Images missing in notifications just me? I can see them in the media directory and they appear in the timeline card with the description. I tested using the reolink example code (no llm vision) with the snapshots in the same media directory and that worked. Snapshots are in media\llmvision\snapshots I did notice in the notification configuration for llm vision it indicates those photos should be in sub directories for each camera which mine are not.

Am I alone and or any other tips to debug?

I was just trying with Claude Sonnet 4.5, but getting the error:

“Full Response: {“type”:“error”,“error”:{“type”:“invalid_request_error”,“message”:“temperature and top_p cannot both be specified for this model. Please use only one.”}”

I tried setting temperature to 0 but still getting the error. I guess there should be a way to disable one of those 2 settings? Thanks!

Hi, this project is amazing! Would be nice to be able to put URL option for the file path for people that don’t keep frigate as home assistant add on. From what I understand currently you can only add local file path. Thank you!

This might be why I keep getting 400 errors with ollama and llmvision. Thanks for the heads up.

This may be a simple referencing mistake, but do I have the correct format here? Is there something needed before referencing the variable or an escape sequence of some kind?

I’m trying to get my Alexa device to read the {{response.response_text}}. But the blueprint based automation keeps erroring out

“Stopped because of unknown reason at December 4, 2025 at 4:54:04 PM (runtime: 0.01 seconds)”

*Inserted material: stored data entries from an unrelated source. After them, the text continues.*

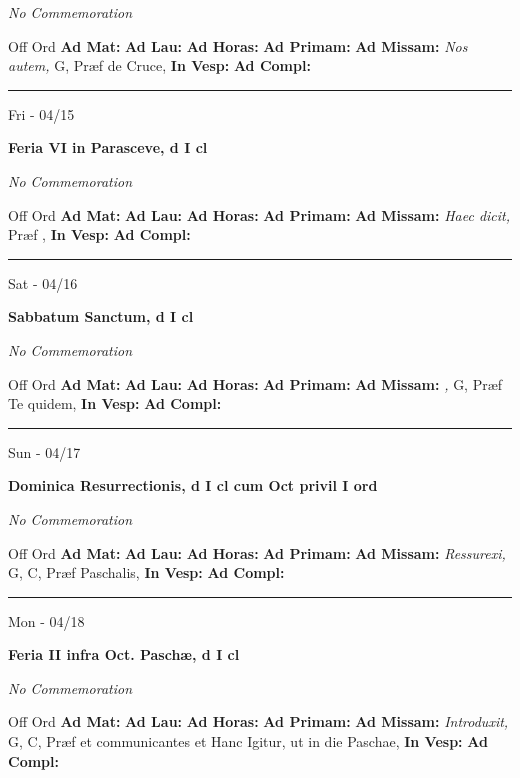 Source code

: \documentclass[letterpaper, 10pt]{article}
\begin{document}
\textit{No Commemoration}\begin{justify}
Off Ord
\textbf{Ad Mat: }
\textbf{Ad Lau: }
\textbf{Ad Horas: }
\textbf{Ad Primam: }
\textbf{Ad Missam:} \textit{Nos autem, } G, Præf de Cruce, 
\textbf{In Vesp: }
\textbf{Ad Compl: }\end{justify}



\hrule
\begin{center}
Fri - 04/15
\end{center}\textbf{ \large Feria VI in Parasceve, \textnormal{\normalsize d I cl}}

\textit{No Commemoration}\begin{justify}
Off Ord
\textbf{Ad Mat: }
\textbf{Ad Lau: }
\textbf{Ad Horas: }
\textbf{Ad Primam: }
\textbf{Ad Missam:} \textit{Haec dicit, } Præf , 
\textbf{In Vesp: }
\textbf{Ad Compl: }\end{justify}



\hrule
\begin{center}
Sat - 04/16
\end{center}\textbf{ \large Sabbatum Sanctum, \textnormal{\normalsize d I cl}}

\textit{No Commemoration}\begin{justify}
Off Ord
\textbf{Ad Mat: }
\textbf{Ad Lau: }
\textbf{Ad Horas: }
\textbf{Ad Primam: }
\textbf{Ad Missam:} \textit{, } G, Præf Te quidem, 
\textbf{In Vesp: }
\textbf{Ad Compl: }\end{justify}



\hrule
\begin{center}
Sun - 04/17
\end{center}\textbf{ \large Dominica Resurrectionis, \textnormal{\normalsize d I cl cum Oct privil I ord}}

\textit{No Commemoration}\begin{justify}
Off Ord
\textbf{Ad Mat: }
\textbf{Ad Lau: }
\textbf{Ad Horas: }
\textbf{Ad Primam: }
\textbf{Ad Missam:} \textit{Ressurexi, } G, C, Præf Paschalis, 
\textbf{In Vesp: }
\textbf{Ad Compl: }\end{justify}



\hrule
\begin{center}
Mon - 04/18
\end{center}\textbf{ \large Feria II infra Oct. Paschæ, \textnormal{\normalsize d I cl}}

\textit{No Commemoration}\begin{justify}
Off Ord
\textbf{Ad Mat: }
\textbf{Ad Lau: }
\textbf{Ad Horas: }
\textbf{Ad Primam: }
\textbf{Ad Missam:} \textit{Introduxit, } G, C, Præf et communicantes et Hanc Igitur, ut in die Paschae, 
\textbf{In Vesp: }
\textbf{Ad Compl: }\end{justify}
\end{document}
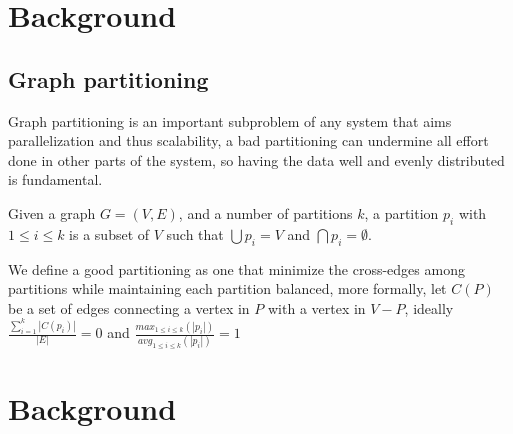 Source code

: \section{Background}
\subsection{Graph partitioning}
Graph partitioning is an important subproblem of any system that aims parallelization and thus scalability, a bad partitioning can undermine all effort done in other parts of the system, so having the data well and evenly distributed is fundamental.


Given a graph $G = (V, E)$, and a number of partitions $k$, a partition $p_i$ with $1 \leq i \leq k$ is a subset of $V$ such that $\bigcup p_i = V$ and $\bigcap p_i = \emptyset$.

We define a good partitioning as one that minimize the cross-edges among partitions while maintaining each partition balanced, more formally, let $C(P)$ be a set of edges connecting a vertex in $P$ with a vertex in $V - P$, ideally $\frac{\sum_{i=1}^{k}|C(p_i)|}{|E|} = 0$ and $\frac{max_{1 \leq i \leq k}(|p_i|)}{avg_{1 \leq i \leq k}(|p_i|)} = 1$\section{Background}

If I change what it reads to {{ label }} it works just fine and reads it aloud. I looked all over the blueprint, and it would appear both {{ label }} and {{ response.response_text }} are valid.

this works just fine,

      - action: notify.send_message
        metadata: {}
        data:
          message: "{{ label }}"
        target:
          entity_id: notify.joe_s_echo_speak

this does not work,

      - action: notify.send_message
        metadata: {}
        data:
          message: "{{ response.response_text }}"
        target:
          entity_id: notify.joe_s_echo_speak

Just curious, before I drop the cash on a 360 camera, has anyone played with these types of cameras and seen how LLMs interpret the warped footage?

On my side the same. I am on iOS and for the sake I cannot make it happen that I see a snapshot in my notification.

Is it possible to add a delay from issuing the snapshot to saving it and sending it to analysis in the blueprint? My Arlo cameras take forever to produce one so its often the snapshot from the last trigger that ends up being sent for analysis.

I have noticed the same

I timed it, from sending command to actually seeing a new snapshot is 5-7 seconds so the delay has to be after a snapshot request.